こんちは。新人職員の中村です。
今週は不動産登記法の重要論点でもあります農地法所定の許可が必要かどうかについて解説していきます。
近年の試験では個数問題として出題されることが多く受験生としては落とすことのできない問題でもあります。
とはいえ知識がそのまま点数になる分野でもあるのでしっかり押さえておきましょう。
まず、前提として許可は農地の使用形態や所有者が変更されるときに必要になるものです
では許可がいるのかいらないのかを検討していきましょう。
売買や地上権、賃借権設定はもちろん必要です。
これは農地を使用するのが誰であるかが大切だからですね。
農地の使用者が変わるのは大きな問題です。
ところが相続や遺産分割、遺留分減殺、合併や会社分割だといりません。
売買と相続では同じように所有権が移転するので法的効果は同じですが原因が異なります。

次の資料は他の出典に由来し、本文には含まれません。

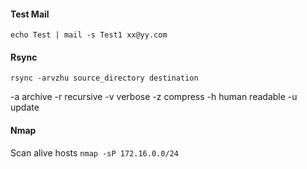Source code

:#### Test Mail

`echo Test | mail -s Test1 xx@yy.com`

#### Rsync 

`rsync -arvzhu source_directory destination`

-a archive
-r recursive
-v verbose
-z compress
-h human readable
-u update

#### Nmap

Scan alive hosts
`nmap -sP 172.16.0.0/24`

ここを説明すると憲法の話にさかのぼります。日本国憲法は立法、行政、司法という3つの権力機関が互いに役割分担をしながら鼎立することを基礎としています。
お互いの権限については不介入の考え方が原則です。
相続については民法の条文に定められています。よって所有者が亡くなれば当然に相続人に承継されます。
この司法府が定めた法律に行政府が待ったをかけることはできないんですね。三権分立に反してしまいますからね。
他にも時効による所有権移転や持分放棄についても民法により物権が移転することが定められているので農地法の許可は必要ありません。
これに対して共有物分割は共有者間の意思に基づいて行われる取引行為に近いものがあるため許可が必要です。
次に相続分の譲渡は共同相続人を相手にしていれば不要ですが第三者に対してであれば許可は必要です。共同相続人を相手にしていればそれはただの相続と変わりないからだといえますね。
遺贈は包括か特定かで分かれます。
包括遺贈であれば許可はいりません。
ところが特定遺贈は第三者へのものであれば許可が必要ですね。
死因贈与についてはいつかにお話した遺贈とは異なり、契約行為になるので許可は必要です。(当事者の意思が入っていますからね)
この辺の農地法の許可の必要性の有無については記憶のために理由も大切ですが覚えていれば点になるのでがんばりましょう。
財産分与については協議離婚なら必要ですが裁判離婚ならばもちろん不要です。
(裁判所カラんでますからね)
権利能力なき社団の代表者が変更したときの委任の終了のときは必要ありませんが委任契約における民法646条2項による移転ならば必要です。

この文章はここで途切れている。